私たちが聖書の奇跡物語を読むとき、理屈を述べないで、素直な気持ちで、まっすぐに受け取りなさい。私たちが住む世界に超自然の力、神さまの力が現され、神の栄光が現されたのだということを受け取り、その不思議さに驚き、神のみ名を賛美し、ますます神さまを強く信じるようになることが大切だと言われます。
しかし、今日の福音書、とくにカナの婚宴で水をぶどう酒に変えられたという奇跡物語については、この物語の裏にある、その裏に隠された深い意味があると感じられます。この奇跡物語を通して、主の栄光を見るとともに、あえて今日は、比喩的(たとえ話的に)に、教訓的に解釈して、この中から、大切なメッセージを受け取りたいと思います。
第一のメッセージは、イエスさまは、母マリアさんの願いを一度は断って、なぜ、そのすぐ後でこのような奇跡を行われたのだろうかということです。

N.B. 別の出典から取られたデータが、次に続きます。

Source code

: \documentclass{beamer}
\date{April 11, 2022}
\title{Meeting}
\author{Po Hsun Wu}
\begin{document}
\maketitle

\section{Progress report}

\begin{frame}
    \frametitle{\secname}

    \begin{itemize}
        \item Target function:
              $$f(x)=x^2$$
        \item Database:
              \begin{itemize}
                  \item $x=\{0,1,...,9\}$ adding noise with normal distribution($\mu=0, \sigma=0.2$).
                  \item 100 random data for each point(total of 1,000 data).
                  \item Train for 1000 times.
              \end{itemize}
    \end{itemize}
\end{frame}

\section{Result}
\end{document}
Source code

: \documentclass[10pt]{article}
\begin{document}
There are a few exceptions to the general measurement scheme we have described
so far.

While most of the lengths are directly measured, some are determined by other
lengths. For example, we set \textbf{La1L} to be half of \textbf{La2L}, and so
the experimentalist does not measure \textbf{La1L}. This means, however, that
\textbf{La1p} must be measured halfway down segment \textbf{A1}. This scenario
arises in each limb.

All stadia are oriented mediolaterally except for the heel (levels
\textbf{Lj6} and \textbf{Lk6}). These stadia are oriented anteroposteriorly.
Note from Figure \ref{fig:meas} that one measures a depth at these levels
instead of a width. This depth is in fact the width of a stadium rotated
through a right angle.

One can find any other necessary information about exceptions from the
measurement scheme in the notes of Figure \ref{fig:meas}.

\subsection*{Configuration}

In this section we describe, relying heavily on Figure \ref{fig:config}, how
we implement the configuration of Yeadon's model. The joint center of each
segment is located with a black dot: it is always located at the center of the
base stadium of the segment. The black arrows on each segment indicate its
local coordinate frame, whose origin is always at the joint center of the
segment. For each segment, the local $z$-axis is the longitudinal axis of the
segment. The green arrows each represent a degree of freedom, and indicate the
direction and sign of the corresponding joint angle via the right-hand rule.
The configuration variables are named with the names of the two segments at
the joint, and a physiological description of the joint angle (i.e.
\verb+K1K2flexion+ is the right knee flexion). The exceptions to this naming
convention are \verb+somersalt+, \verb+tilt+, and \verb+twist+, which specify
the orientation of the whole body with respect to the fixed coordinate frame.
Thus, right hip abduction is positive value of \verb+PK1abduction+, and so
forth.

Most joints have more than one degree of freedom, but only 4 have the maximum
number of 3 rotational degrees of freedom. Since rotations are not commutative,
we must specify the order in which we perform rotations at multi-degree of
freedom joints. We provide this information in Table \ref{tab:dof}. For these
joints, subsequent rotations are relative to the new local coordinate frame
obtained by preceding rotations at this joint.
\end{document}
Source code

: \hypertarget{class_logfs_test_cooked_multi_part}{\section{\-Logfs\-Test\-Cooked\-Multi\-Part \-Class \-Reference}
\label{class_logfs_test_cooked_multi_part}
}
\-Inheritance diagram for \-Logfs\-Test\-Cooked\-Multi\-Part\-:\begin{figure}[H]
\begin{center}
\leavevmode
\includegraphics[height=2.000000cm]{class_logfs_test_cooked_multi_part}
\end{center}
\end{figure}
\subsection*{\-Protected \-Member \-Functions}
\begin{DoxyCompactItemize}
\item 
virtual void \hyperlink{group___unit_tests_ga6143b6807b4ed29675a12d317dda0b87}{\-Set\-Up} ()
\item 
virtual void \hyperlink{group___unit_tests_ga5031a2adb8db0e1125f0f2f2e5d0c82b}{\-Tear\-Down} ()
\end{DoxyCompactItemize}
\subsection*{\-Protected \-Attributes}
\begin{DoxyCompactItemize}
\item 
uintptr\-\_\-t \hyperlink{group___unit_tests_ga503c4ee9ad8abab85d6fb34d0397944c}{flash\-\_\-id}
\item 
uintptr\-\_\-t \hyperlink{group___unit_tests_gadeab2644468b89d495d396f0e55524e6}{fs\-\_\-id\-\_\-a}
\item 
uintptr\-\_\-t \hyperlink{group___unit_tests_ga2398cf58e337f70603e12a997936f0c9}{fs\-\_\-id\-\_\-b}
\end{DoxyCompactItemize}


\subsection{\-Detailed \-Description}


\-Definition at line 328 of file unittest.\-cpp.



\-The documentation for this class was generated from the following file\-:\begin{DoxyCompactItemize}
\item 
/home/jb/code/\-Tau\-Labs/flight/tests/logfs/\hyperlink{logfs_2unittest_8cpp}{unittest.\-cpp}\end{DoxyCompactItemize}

言いかえれば、このように奇跡を行うことができるのであれば、なぜ、イエスさまは、母マリアさんの願いを、冷たく断られたのでしょうか。
「わたしの時はまだ来ていません。」(4節)と言われました。
この「わたしの時」とは、どのような時、何の時を表しているのでしょうか。それは、イエスさまには、ご自身がこの世に来られた理由というか、目的がありました。イエスさまには特別の使命があったということです。
イエスさまの最大の務めは、十字架にかかって死ぬことであり、3日目によみがえることでした。神さまが行おうとしておられる、すべての人々を救おうとする人類救済のドラマは、イエスさまが苦しみを受け、ゴルゴタの丘で十字架にかけられることでした。そして、3日目によみがえるということでした。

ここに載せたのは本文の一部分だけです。